DEV Community

Artur Chukhrai
Artur Chukhrai

Posted on • Edited on • Originally published at serpapi.com

Scrape Google "Things to do" page with Python

What will be scraped

wwbs-google-things-to-do 1

Full Code

If you don't need an explanation, have a look at the full code example in the online IDE.

from selenium import webdriver
from selenium_stealth import stealth
from selenium.webdriver.chrome.service import Service
from webdriver_manager.chrome import ChromeDriverManager
from selenium.webdriver.common.by import By
from selectolax.lexbor import LexborHTMLParser
import time, json


def start_selenium_stealth(url):    
    service = Service(ChromeDriverManager().install())
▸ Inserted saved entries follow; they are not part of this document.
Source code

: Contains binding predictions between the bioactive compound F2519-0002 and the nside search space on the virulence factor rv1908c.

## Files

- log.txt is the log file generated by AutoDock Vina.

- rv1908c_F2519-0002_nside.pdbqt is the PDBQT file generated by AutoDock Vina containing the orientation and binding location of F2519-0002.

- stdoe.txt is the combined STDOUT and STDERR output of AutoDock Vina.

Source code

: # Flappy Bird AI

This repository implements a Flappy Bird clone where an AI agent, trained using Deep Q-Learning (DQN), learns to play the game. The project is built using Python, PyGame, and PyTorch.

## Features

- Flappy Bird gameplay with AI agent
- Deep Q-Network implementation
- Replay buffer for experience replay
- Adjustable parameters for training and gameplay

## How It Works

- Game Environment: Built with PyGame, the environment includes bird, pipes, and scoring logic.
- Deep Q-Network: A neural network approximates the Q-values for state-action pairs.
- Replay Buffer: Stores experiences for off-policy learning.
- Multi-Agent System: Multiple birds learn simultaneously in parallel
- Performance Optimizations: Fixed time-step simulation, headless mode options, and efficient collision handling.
    options = webdriver.ChromeOptions()
    options.add_argument('start-maximized')
    options.add_argument('--headless')
    options.add_argument('--no-sandbox')
    options.add_experimental_option('excludeSwitches', ['enable-automation'])
    options.add_experimental_option('useAutomationExtension', False)

    driver = webdriver.Chrome(service=service, options=options)

    stealth(
        driver,
        user_agent='Mozilla/5.0 (Windows NT 10.0; Win64; x64) AppleWebKit/537.36 (KHTML, like Gecko) Chrome/109.0.0.0 Safari/537.36',
        languages=['en-US', 'en'],
        vendor='Google Inc.',
        platform='Win32',
        webgl_vendor='Intel Inc.',
        renderer='Intel Iris OpenGL Engine',
        fix_hairline=True,
    )

    driver.get(url)
    time.sleep(2)

    return driver


def scrape_google_things_to_do(driver):
    data = []

    parser = LexborHTMLParser(driver.page_source)

    data.append({
        'category': 'Top sights',
        'results': get_category_data(parser)
    })

    buttons = driver.find_elements(By.CSS_SELECTOR, '.iydyUc button')
    categories = parser.root.css('.m1GHmf')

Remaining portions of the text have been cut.